The absence of an association between OP and RA may be a result of multiple factors. Of note, a link between OP and RA has previously been postulated, with this association being mediated via several mechanisms, including pro-inflammatory state, glucocorticoids use, low level of physical activity, and the classic risk factors for OP [35]. However, in a cross-sectional study of 152 Korean adults ≥ 50 years of age, Kweon et al. [36] found no significant difference in lumbar BMD between patients with and without RA. In a study of 138 postmenopausal women with RA, Mori et al. [37] found that disease duration was significantly related to BMD using multivariate linear regression analyses. In contrast, a study of 76 patients with RA identified a lower than expected BMD in patients in the first decade of their RA disease compared to reference population [38]. In a study of 299 Korean female patients with RA, Lee et al. [39] found no significant association between disease duration of RA and BMD. In our own analysis, we did not identify a significant association between BMD and RA, or disease duration of RA, and this both in males and females. Differences across studies are likely attributable to variations among studies, including demographic characteristics, sample size, study design, and confounding variables controlled for.
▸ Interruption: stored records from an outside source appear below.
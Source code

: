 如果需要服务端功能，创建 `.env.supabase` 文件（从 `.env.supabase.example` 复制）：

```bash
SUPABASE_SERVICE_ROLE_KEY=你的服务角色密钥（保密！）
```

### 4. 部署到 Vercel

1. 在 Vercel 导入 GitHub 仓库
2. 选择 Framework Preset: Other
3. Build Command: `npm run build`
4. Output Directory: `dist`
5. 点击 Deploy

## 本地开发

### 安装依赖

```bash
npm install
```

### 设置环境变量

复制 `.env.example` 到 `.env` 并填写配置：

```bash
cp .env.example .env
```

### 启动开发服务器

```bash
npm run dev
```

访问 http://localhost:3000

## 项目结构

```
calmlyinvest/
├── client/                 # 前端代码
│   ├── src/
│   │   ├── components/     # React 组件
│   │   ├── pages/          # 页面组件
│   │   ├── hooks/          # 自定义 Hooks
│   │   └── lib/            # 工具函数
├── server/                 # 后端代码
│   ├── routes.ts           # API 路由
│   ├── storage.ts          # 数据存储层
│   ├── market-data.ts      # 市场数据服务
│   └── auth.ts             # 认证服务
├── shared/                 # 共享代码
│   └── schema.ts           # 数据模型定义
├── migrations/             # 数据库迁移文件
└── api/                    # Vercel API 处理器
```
The strengths of our study include a population-based sample with a wide age range that is generalizable to a community population, subgroup analyses for sensitivity test, and adjustment for many potential confounders. However, the limitations of our study also need to be acknowledged. First, due to the cross-sectional design of our study, we were unable to elucidate the causal relationship between arthritis and BMD. Longitudinal studies investigating the causality between them are needed. Second, the diagnosis of arthritis was based on patients’ self-report which may lead to bias. However, the consistency between self-reported arthritis and clinical confirmation has previously been documented [40, 41]. Third, the missing information on different sites of arthritis precludes us to estimate the associations between OA, RA, and BMD at specific sites. For example, primary osteoarthritis includes nonuniform joint space loss, osteophyte formation, cyst formation, and subchondral sclerosis at the lumbar spine which might increase the DXA measures of lumbar BMD, which is a considerable confounding factor in our study. However, the data from the Global Burden of Disease Study indicated that knee OA accounts for the vast majority of young and middle-aged adults [42] (Fig. 1). Fourth, our study results cannot be generalized as we excluded populations with special health concerns, such as individuals with a history of cancer. Finally, there might be other confounding factors we did not control for in our study, such as the use of glucocorticoids used for the treatment of RA. We do note, however, a previous study which did not identify a significant association between the cumulative glucocorticoid dose and BMD after adjustment for confounding variables [39]. The results of a population-based study similarly showed no significant difference in BMD between patients with RA treated with corticosteroids and a non-steroid group, indicative that an independent effect of corticosteroids on BMD is likely negligible [43].

Fig. 1
figure 1

Data from Global Burden of Disease Study 1990–2019

In summary, lumbar BMD was associated with OA but not RA. Moreover, we identified a sex-specific effect, with a higher lumbar BMD associated with OA in males, but not in females. Our findings may improve our understanding between OA, RA, and bone health. Additional studies examining the association between BMD and OA and RA are warranted to confirm our findings.